> **Task goal**
Lift out all lines below that contain "Power".
· · · ·
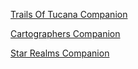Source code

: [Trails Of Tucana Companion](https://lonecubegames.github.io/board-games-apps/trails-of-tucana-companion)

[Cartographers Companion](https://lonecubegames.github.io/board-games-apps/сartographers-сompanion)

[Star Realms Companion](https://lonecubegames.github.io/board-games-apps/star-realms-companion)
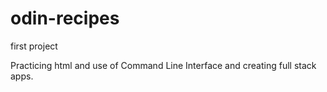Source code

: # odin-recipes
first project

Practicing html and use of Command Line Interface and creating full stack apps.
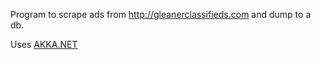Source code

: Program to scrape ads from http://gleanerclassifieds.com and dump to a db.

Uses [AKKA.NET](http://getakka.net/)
· · · ·
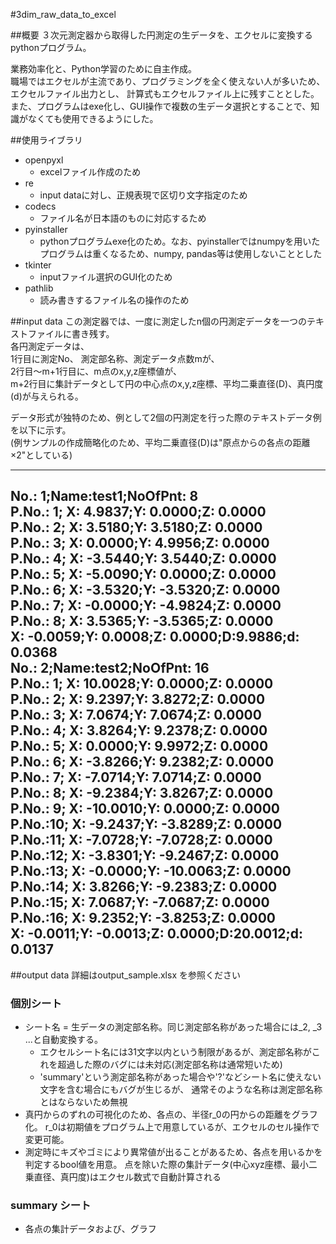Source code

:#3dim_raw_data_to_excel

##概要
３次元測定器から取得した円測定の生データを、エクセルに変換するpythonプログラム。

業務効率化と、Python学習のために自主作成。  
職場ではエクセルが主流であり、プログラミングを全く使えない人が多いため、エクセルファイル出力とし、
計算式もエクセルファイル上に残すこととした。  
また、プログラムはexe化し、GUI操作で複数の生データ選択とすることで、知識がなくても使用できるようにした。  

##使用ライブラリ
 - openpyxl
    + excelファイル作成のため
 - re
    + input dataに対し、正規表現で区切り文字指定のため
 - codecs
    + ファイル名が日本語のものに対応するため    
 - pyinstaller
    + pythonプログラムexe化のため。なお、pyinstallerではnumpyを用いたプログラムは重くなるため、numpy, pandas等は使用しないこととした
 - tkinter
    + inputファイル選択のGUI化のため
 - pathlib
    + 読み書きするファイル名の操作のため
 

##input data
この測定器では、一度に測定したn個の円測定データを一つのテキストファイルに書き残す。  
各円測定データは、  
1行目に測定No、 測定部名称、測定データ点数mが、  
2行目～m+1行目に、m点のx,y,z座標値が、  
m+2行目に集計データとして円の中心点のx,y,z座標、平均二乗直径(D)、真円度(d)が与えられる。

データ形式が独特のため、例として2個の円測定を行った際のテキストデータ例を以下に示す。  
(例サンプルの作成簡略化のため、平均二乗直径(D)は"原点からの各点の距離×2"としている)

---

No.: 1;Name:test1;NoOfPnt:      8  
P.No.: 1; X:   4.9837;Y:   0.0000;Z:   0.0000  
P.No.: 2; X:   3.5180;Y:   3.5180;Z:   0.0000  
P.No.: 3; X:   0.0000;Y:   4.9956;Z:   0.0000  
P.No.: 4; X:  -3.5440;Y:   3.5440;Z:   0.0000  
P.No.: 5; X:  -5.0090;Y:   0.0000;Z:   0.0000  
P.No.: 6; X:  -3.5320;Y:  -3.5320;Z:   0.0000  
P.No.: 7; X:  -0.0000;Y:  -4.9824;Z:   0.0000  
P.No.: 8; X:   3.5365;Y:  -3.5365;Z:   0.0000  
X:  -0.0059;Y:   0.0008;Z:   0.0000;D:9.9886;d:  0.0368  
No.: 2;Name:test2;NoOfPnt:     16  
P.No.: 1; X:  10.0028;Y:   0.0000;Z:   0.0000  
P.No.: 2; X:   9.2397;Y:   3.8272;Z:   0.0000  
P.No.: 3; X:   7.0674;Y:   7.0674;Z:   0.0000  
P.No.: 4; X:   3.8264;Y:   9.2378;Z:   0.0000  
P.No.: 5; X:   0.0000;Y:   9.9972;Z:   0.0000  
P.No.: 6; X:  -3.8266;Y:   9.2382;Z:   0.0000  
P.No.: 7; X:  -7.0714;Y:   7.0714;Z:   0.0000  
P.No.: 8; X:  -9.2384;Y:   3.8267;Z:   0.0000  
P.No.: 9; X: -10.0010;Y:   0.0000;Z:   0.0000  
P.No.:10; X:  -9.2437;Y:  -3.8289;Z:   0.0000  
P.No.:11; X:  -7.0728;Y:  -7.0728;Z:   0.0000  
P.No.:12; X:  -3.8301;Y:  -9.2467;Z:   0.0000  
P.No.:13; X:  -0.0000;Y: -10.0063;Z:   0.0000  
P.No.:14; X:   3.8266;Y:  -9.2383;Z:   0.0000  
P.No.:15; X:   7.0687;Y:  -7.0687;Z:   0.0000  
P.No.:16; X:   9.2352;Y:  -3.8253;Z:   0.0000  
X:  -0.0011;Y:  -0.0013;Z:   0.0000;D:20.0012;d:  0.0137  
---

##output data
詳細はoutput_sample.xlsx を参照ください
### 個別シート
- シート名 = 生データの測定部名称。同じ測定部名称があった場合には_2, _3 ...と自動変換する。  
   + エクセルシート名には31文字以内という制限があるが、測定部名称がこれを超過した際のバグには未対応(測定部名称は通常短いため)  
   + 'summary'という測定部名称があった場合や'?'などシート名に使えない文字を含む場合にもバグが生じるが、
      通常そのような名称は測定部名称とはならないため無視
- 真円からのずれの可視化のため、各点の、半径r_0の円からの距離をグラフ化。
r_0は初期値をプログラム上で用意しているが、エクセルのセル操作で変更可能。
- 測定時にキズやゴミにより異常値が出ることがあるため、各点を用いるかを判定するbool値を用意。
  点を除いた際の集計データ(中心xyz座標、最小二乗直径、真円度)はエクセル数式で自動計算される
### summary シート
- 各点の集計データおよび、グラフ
· · · ·
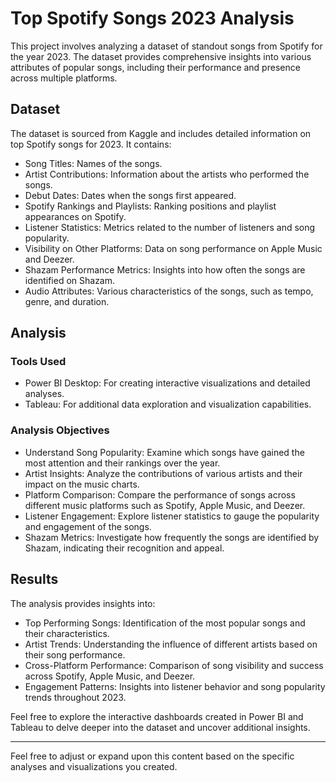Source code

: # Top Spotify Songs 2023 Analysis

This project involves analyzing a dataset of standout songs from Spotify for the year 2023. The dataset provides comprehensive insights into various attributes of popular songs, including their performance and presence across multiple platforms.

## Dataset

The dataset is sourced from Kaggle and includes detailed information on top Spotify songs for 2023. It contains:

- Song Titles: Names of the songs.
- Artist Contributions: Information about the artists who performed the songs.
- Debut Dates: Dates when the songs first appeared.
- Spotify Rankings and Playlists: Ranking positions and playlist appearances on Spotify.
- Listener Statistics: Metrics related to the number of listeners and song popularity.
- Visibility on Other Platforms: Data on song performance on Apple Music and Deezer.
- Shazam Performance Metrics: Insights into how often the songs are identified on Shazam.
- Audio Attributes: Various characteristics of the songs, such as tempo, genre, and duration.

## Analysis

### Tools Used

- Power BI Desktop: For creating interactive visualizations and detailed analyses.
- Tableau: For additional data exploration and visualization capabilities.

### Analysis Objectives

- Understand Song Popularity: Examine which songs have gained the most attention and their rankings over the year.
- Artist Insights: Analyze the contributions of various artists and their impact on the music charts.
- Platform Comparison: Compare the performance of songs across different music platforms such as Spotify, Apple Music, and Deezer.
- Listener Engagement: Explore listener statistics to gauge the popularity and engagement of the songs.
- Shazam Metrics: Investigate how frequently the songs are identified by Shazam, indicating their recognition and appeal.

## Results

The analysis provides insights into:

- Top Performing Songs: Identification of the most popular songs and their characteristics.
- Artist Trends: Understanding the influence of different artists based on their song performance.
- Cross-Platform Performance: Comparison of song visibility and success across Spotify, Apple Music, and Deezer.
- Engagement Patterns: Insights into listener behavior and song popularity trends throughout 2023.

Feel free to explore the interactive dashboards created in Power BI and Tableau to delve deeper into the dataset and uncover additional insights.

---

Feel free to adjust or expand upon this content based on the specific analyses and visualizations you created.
· · · ·
> **Answer space**
- Power BI Desktop: For creating interactive visualizations and detailed analyses.
Feel free to explore the interactive dashboards created in Power BI and Tableau to delve deeper into the dataset and uncover additional insights.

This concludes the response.